# New! Mavs Fan Roll Call



## Saint Baller (May 3, 2006)

Okay since the old one only has old posters that dont post here any more let's start this new one for the current posters 

*Name:
Age:
Sex:
Birthplace: 
Hometown:
Nationality: 
Mode of Transportation: 
Favorite Mavericks Players: 
Favorite Non-Maverick Players
College Attended/Attending: 
Video Game Systems Owned:
Favorite Game(s): 
Favorite Song:
Favorite Band: 
Favorite Movie:
Favorite Food: 
Favorite TV Show: 
How far can we go this year:
Basketball Jerseys In Wardrobe:
Why are you a Mavs fan
How did you find this board
Other Favorite teams *


----------



## Tersk (Apr 9, 2004)

Why? The old one is good


----------



## Saint Baller (May 3, 2006)

I'll start first

Name: Saint
Age: xxxx
Sex:Male
Birthplace: Dallas, Texas 
Hometown: Dallas, Texas
Nationality: xxxx
Mode of Transportation: Feet 
Favorite Mavericks Players: Dirk Nowitzki, Jet Terry, Devin Harris, Josh Howard 
Favorite Non-Maverick Players MARQUIS DANIELS! Kobe Bryant Tracy McGrady D-Wade
College Attended/Attending: I want to goto UT UNC Duke (I know weird, I like both teams) UCLA or Florida but I have tons of time to think about it
Video Game Systems Owned: PS2 PSP XBOX
Favorite Game(s): NBA Live/2k6
Favorite Song: Promiscous
Favorite Band: G-Unit?
Favorite Movie: Butterfly Affect
Favorite Food: Steak
Favorite TV Show: Family Guy
How far can we go this year: Title bound, again 
Basketball Jerseys In Wardrobe: I have a bunch that dont fit anymore but current ones that fit Dirk Nowitzki Germany, T-Mac Orlando, Tim Duncan Throwback Spurs, English Nuggets.
Why are you a Mavs fan I've been a fan since I was very little, was born here and just loved the fans
How did you find this board Searching for rumors last year and found it
Other Favorite teams Bulls (when my parents moved from Pakistan they lived in Chicago for 15 years so that is my other home town) Orlando (Cousins live there) Miami (not supposed to like them but like them because of Family)


----------



## Saint Baller (May 3, 2006)

Tersk said:


> Why?

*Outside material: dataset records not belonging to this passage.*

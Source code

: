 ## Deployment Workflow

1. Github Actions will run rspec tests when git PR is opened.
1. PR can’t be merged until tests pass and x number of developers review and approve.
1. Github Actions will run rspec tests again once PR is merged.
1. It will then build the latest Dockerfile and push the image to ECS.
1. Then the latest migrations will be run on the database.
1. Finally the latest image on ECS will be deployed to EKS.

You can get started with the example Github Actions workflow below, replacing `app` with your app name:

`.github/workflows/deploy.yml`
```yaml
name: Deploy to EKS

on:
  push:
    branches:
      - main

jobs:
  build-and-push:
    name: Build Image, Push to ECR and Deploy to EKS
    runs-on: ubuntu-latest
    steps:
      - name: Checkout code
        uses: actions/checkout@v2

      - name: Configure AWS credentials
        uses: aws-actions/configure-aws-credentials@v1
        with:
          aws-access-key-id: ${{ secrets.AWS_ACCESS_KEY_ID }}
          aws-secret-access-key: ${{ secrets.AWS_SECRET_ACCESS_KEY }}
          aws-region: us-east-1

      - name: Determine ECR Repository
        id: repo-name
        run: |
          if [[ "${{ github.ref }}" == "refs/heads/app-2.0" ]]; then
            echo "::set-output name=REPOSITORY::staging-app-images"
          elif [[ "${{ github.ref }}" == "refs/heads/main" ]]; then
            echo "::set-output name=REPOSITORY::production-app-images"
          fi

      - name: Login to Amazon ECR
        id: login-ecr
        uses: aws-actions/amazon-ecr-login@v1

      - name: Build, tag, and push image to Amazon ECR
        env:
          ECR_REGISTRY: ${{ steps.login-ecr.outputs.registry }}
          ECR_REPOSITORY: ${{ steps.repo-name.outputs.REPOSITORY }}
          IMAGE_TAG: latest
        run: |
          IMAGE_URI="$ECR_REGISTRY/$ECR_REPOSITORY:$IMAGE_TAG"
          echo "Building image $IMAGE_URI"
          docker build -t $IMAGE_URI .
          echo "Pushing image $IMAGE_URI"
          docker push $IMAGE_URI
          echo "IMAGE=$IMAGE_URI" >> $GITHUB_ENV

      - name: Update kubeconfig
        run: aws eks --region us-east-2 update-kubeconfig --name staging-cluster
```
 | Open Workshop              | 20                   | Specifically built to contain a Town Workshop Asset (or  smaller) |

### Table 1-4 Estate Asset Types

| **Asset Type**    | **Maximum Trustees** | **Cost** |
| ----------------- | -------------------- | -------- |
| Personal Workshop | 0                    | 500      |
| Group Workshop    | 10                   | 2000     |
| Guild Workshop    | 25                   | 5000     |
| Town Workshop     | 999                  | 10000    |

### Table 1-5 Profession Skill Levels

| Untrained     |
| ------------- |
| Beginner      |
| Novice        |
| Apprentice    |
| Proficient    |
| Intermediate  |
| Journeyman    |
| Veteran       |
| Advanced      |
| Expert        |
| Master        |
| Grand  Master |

The old one is good


 It has old posters that dont even post here anymore


----------



## FreeMason Jr. (Jul 12, 2004)

M F F L said:


> the old one only has old posters that dont post here any more





Tersk said:


> Why? The old one is good





M F F L said:


> It has old posters that dont even post here anymore


 :laugh:


----------



## xray (Feb 21, 2005)

*Name:* Brian 
*Age:* 38
*Sex:* Ok :biggrin: 
*Birthplace:* Garland, TX
*Hometown:* Little Elm
*Nationality:* American-White
*Mode of Transportation:* My hoopty (98 Nissan Frontier)
*Favorite Mavericks Players:* J Terry, D Harris, M Ager :biggrin: 
*Favorite Non-Maverick Players:* R Allen, K Garnett
*College Attended/Attending:* None  
*Video Game Systems Owned:* PS2
*Favorite Game(s):* Defender
*Favorite Song:* Heaven & Hell
*Favorite Band:* Ozzy w/ R Rhoads, Black Sabbath w/ Dio
*Favorite Movie:*Savior (War Drama - Dennis Quad)
*Favorite Food:* Filet Minon
*Favorite TV Show:* Dallas Mavericks BB :clown: 
*How far can we go this year:* One Step Further
*Basketball Jerseys In Wardrobe:* Nowitzki 41 WC Champs
*Why are you a Mavs fan* Been a fan since the beginning...can't stop now
*How did you find this board* Web search
*Other Favorite teams * Various


----------



## Cameron Crazy (Apr 25, 2006)

Name:Chris
Age:16
Sex:Male
Birthplaceallas 
Hometownallas
Nationality:American 
Mode of Transportation:Truck 
Favorite Mavericks Playersirk,J-Ho,Terry 
Favorite Non-Maverick Players:JJ Redick
College Attended/Attending:N/A 
Video Game Systems Owned:Xbox
Favorite Game(s):Ncaa football 06,Madden 06,Call of duty 2,Halo2 
Favorite Song:Hold On loosly=38 specail
Favorite Band:Avenged Sevenfold 
Favorite Movie:Glory Road
Favorite Food:Chicken 
Favorite TV Show:Espn 
How far can we go this year:We are done
Basketball Jerseys In Wardrobe:JJ Redick
Why are you a Mavs fan:Allways have been grown up on the mavs.
How did you find this board:Google
Other Favorite teamsuke


----------



## Jet (Jul 1, 2005)

Name: Jet..or Jil
Age: 15.. I turn 16 in a month or so...
Sex: Female
Birthplace: Mason City, Iowa
Hometown: Mason City, Iowa
Nationality: American..
Mode of Transportation: I walk and run places
Favorite Mavericks Players: Jason, Dirk, Josh and Devin
Favorite Non-Maverick Players: Antawn Jamison and Marquis Daniels  
College Attended/Attending: UNI probably.. Maybe Iowa
Video Game Systems Owned: Gamecube
Favorite Game(s): Anything that keeps my attention
Favorite Song: Hmm.. I have many favorites
Favorite Band: I have many favorites
Favorite Movie: I have many favorites, but I like POTC and LOTR
Favorite Food: Pasta
Favorite TV Show: I dont watch TV much
How far can we go this year: I certainly hope we get to the playoffs.. lol, Im just kidding, I think we can get to the Conference Finals, and maybe the Finals again
Basketball Jerseys In Wardrobe: JET Away, Dirk Away, and a "got nowitzki?" shirt
Why are you a Mavs fan: Cuz I feel like it, lol
How did you find this board: I dont know.. Someone told me about it....
Other Favorite teams: The Wizards, Warriors, and I guess the Pacers cuz Quisy is on the team.


----------



## edwardcyh (Dec 13, 2005)

Now.... exactly what would you like me to do with this particular thread?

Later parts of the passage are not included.